-------- Provided data
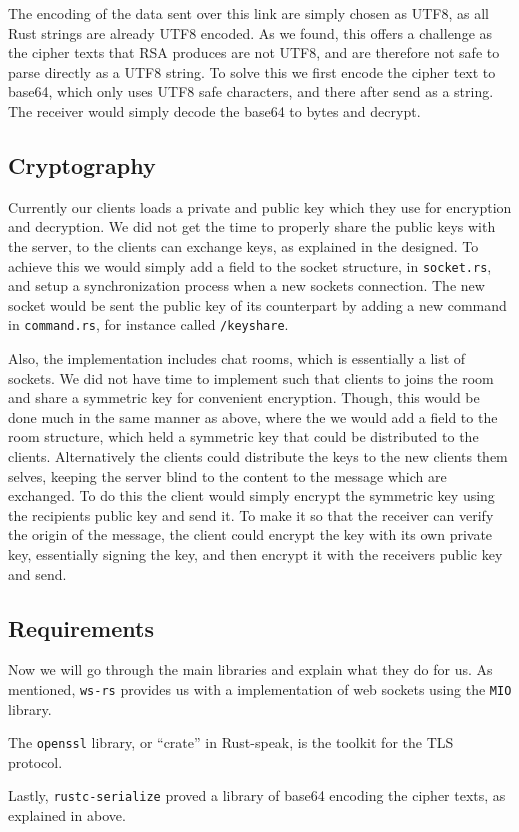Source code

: The encoding of the data sent over this link are simply chosen as
UTF8, as all Rust strings are already UTF8 encoded. As we found, this
offers a challenge as the cipher texts that RSA produces are not UTF8,
and are therefore not safe to parse directly as a UTF8 string. To
solve this we first encode the cipher text to base64, which only uses
UTF8 safe characters, and there after send as a string. The receiver
would simply decode the base64 to bytes and decrypt.


\subsection{Cryptography}
Currently our clients loads a private and public key which they use
for encryption and decryption. We did not get the time to properly
share the public keys with the server, to the clients can exchange
keys, as explained in the designed. To achieve this we would simply
add a field to the socket structure, in {\tt socket.rs}, and setup a
synchronization process when a new sockets connection. The new socket
would be sent the public key of its counterpart by adding a new
command in {\tt command.rs}, for instance called {\tt /keyshare}.

Also, the implementation includes chat rooms, which is essentially a
list of sockets. We did not have time to implement such that clients
to joins the room and share a symmetric key for convenient
encryption. Though, this would be done much in the same manner as
above, where the we would add a field to the room structure, which
held a symmetric key that could be distributed to the
clients. Alternatively the clients could distribute the keys to the
new clients them selves, keeping the server blind to the content to
the message which are exchanged. To do this the client would simply
encrypt the symmetric key using the recipients public key and send
it. To make it so that the receiver can verify the origin of the
message, the client could encrypt the key with its own private key,
essentially signing the key, and then encrypt it with the receivers
public key and send.


\subsection{Requirements}
Now we will go through the main libraries and explain what they do for
us. As mentioned, {\tt ws-rs} provides us with a implementation of
web sockets using
the {\tt MIO} library.

The {\tt openssl} library, or ``crate'' in Rust-speak, is the
toolkit for the TLS protocol.

Lastly, {\tt rustc-serialize} proved a library of base64 encoding the
cipher texts, as explained in above.


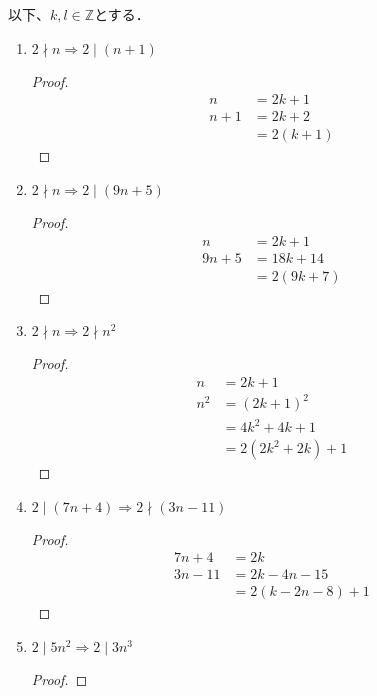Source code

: \documentclass[a4paper,12pt]{ltjsarticle}
\begin{document}
\section{}
以下、$k,l \in \mathbb{Z}$とする．
\begin{enumerate}[(1)]
    \item $2 \nmid n \Rightarrow 2 \mid (n + 1)$
        \begin{proof}
            \begin{align*}
                n &= 2k + 1 \\
                n + 1 &= 2k + 2 \\
                &= 2(k + 1)
            \end{align*}
        \end{proof}
    \item $2 \nmid n \Rightarrow 2 \mid (9n + 5)$
        \begin{proof}
            \begin{align*}
                n &= 2k + 1 \\
                9n + 5 &= 18k + 14 \\
                &= 2(9k + 7)
            \end{align*}
        \end{proof}
    \item $2 \nmid n \Rightarrow 2 \nmid n^2$
        \begin{proof}
            \begin{align*}
                n &= 2k + 1 \\
                n^2 &= (2k + 1)^2 \\
                &= 4k^2 + 4k + 1 \\
                &= 2(2k^2 + 2k) + 1
            \end{align*}
        \end{proof}
    \item $2 \mid (7n + 4) \Rightarrow 2 \nmid (3n - 11)$
        \begin{proof}
            \begin{align*}
                7n + 4 &= 2k \\
                3n - 11 &= 2k - 4n - 15 \\
                &= 2(k - 2n - 8) + 1
            \end{align*}
        \end{proof}
    \item $2 \mid 5n^2 \Rightarrow 2 \mid 3n^3$
        \begin{proof}

\end{proof}
\end{enumerate}
\end{document}
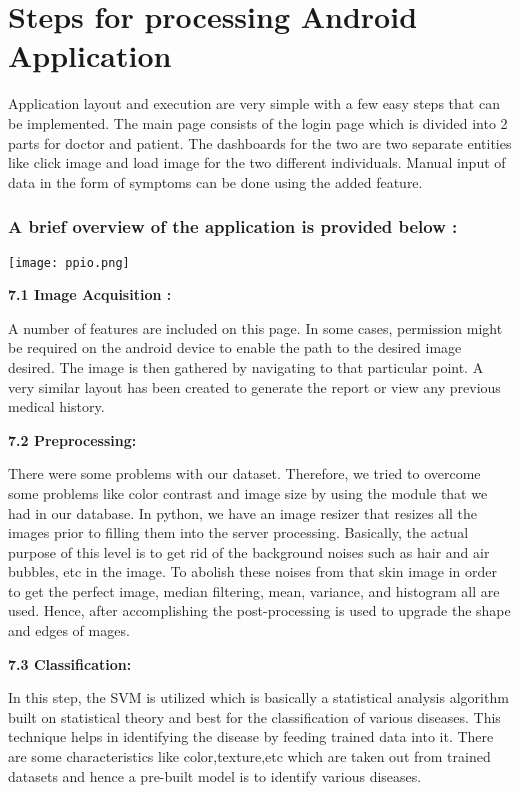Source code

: \documentclass{article}
\begin{document}
\section{Steps for processing Android Application}

Application layout and execution are very simple with a few easy steps that can be implemented.
The main page consists of the login page which is divided into 2 parts for doctor and patient. The dashboards for the two are two separate entities like click image and load image for the two different individuals. Manual input of data in the form of symptoms can be done using the added feature.

\subsubsection{A brief overview of the application is provided below :}

\begin{center}
    \texttt{[image: ppio.png]}
\end{center}
\textbf{7.1 Image Acquisition :}

A number of features are included on this page. In some cases, permission might be required on the android device to enable the path to the desired image desired.
The image is then gathered by navigating to that particular point. A very similar layout has been created to generate the report or view any previous medical history.

\textbf{7.2 Preprocessing:}


There were some problems with our dataset. Therefore, we tried to overcome some problems like color contrast and image size by using the module that we had in our database.
In python, we have an image resizer that resizes all the images prior to filling them into the server processing. Basically, the actual purpose of this level is to get rid of the background noises such as hair and air bubbles, etc in the image. To abolish these noises from that skin image in order to get the perfect image, median filtering, mean, variance, and histogram all are used. Hence, after accomplishing the post-processing is used to upgrade the shape and edges of mages.

\textbf{7.3 Classification:}

In this step, the SVM is utilized which is basically a statistical analysis algorithm built on statistical theory and best for the classification of various diseases. This technique helps in identifying the disease by feeding trained data into it. There are some characteristics like color,texture,etc which are taken out from trained datasets and hence a pre-built model is to identify various diseases.
\end{document}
----------------
• _What is needed_:
Once the images are set aside, retype all of the material above exactly.

• _Solution to the problem_:
Source code

: The encoding of the data sent over this link are simply chosen as
UTF8, as all Rust strings are already UTF8 encoded. As we found, this
offers a challenge as the cipher texts that RSA produces are not UTF8,
and are therefore not safe to parse directly as a UTF8 string. To
solve this we first encode the cipher text to base64, which only uses
UTF8 safe characters, and there after send as a string. The receiver
would simply decode the base64 to bytes and decrypt.


\subsection{Cryptography}
Currently our clients loads a private and public key which they use
for encryption and decryption. We did not get the time to properly
share the public keys with the server, to the clients can exchange
keys, as explained in the designed. To achieve this we would simply
add a field to the socket structure, in {\tt socket.rs}, and setup a
synchronization process when a new sockets connection. The new socket
would be sent the public key of its counterpart by adding a new
command in {\tt command.rs}, for instance called {\tt /keyshare}.

Also, the implementation includes chat rooms, which is essentially a
list of sockets. We did not have time to implement such that clients
to joins the room and share a symmetric key for convenient
encryption. Though, this would be done much in the same manner as
above, where the we would add a field to the room structure, which
held a symmetric key that could be distributed to the
clients. Alternatively the clients could distribute the keys to the
new clients them selves, keeping the server blind to the content to
the message which are exchanged. To do this the client would simply
encrypt the symmetric key using the recipients public key and send
it. To make it so that the receiver can verify the origin of the
message, the client could encrypt the key with its own private key,
essentially signing the key, and then encrypt it with the receivers
public key and send.


\subsection{Requirements}
Now we will go through the main libraries and explain what they do for
us. As mentioned, {\tt ws-rs} provides us with a implementation of
web sockets using
the {\tt MIO} library.

The {\tt openssl} library, or ``crate'' in Rust-speak, is the
toolkit for the TLS protocol.

Lastly, {\tt rustc-serialize} proved a library of base64 encoding the
cipher texts, as explained in above.


Source code

: \documentclass[a4paper,12pt]{ltjsarticle}
\begin{document}
\section{}
以下、$k,l \in \mathbb{Z}$とする．
\begin{enumerate}[(1)]
    \item $2 \nmid n \Rightarrow 2 \mid (n + 1)$
        \begin{proof}
            \begin{align*}
                n &= 2k + 1 \\
                n + 1 &= 2k + 2 \\
                &= 2(k + 1)
            \end{align*}
        \end{proof}
    \item $2 \nmid n \Rightarrow 2 \mid (9n + 5)$
        \begin{proof}
            \begin{align*}
                n &= 2k + 1 \\
                9n + 5 &= 18k + 14 \\
                &= 2(9k + 7)
            \end{align*}
        \end{proof}
    \item $2 \nmid n \Rightarrow 2 \nmid n^2$
        \begin{proof}
            \begin{align*}
                n &= 2k + 1 \\
                n^2 &= (2k + 1)^2 \\
                &= 4k^2 + 4k + 1 \\
                &= 2(2k^2 + 2k) + 1
            \end{align*}
        \end{proof}
    \item $2 \mid (7n + 4) \Rightarrow 2 \nmid (3n - 11)$
        \begin{proof}
            \begin{align*}
                7n + 4 &= 2k \\
                3n - 11 &= 2k - 4n - 15 \\
                &= 2(k - 2n - 8) + 1
            \end{align*}
        \end{proof}
    \item $2 \mid 5n^2 \Rightarrow 2 \mid 3n^3$
        \begin{proof}

\end{proof}
\end{enumerate}
\end{document}
Source code

: \documentclass{article}
\begin{document}
\section{Steps for processing Android Application}

Application layout and execution are very simple with a few easy steps that can be implemented.
The main page consists of the login page which is divided into 2 parts for doctor and patient. The dashboards for the two are two separate entities like click image and load image for the two different individuals. Manual input of data in the form of symptoms can be done using the added feature.

\subsubsection{A brief overview of the application is provided below :}

\begin{center}
    \texttt{[image: ppio.png]}
\end{center}
\textbf{7.1 Image Acquisition :}

A number of features are included on this page. In some cases, permission might be required on the android device to enable the path to the desired image desired.
The image is then gathered by navigating to that particular point. A very similar layout has been created to generate the report or view any previous medical history.

\textbf{7.2 Preprocessing:}


There were some problems with our dataset. Therefore, we tried to overcome some problems like color contrast and image size by using the module that we had in our database.
In python, we have an image resizer that resizes all the images prior to filling them into the server processing. Basically, the actual purpose of this level is to get rid of the background noises such as hair and air bubbles, etc in the image. To abolish these noises from that skin image in order to get the perfect image, median filtering, mean, variance, and histogram all are used. Hence, after accomplishing the post-processing is used to upgrade the shape and edges of mages.

\textbf{7.3 Classification:}

In this step, the SVM is utilized which is basically a statistical analysis algorithm built on statistical theory and best for the classification of various diseases. This technique helps in identifying the disease by feeding trained data into it. There are some characteristics like color,texture,etc which are taken out from trained datasets and hence a pre-built model is to identify various diseases.
\end{document}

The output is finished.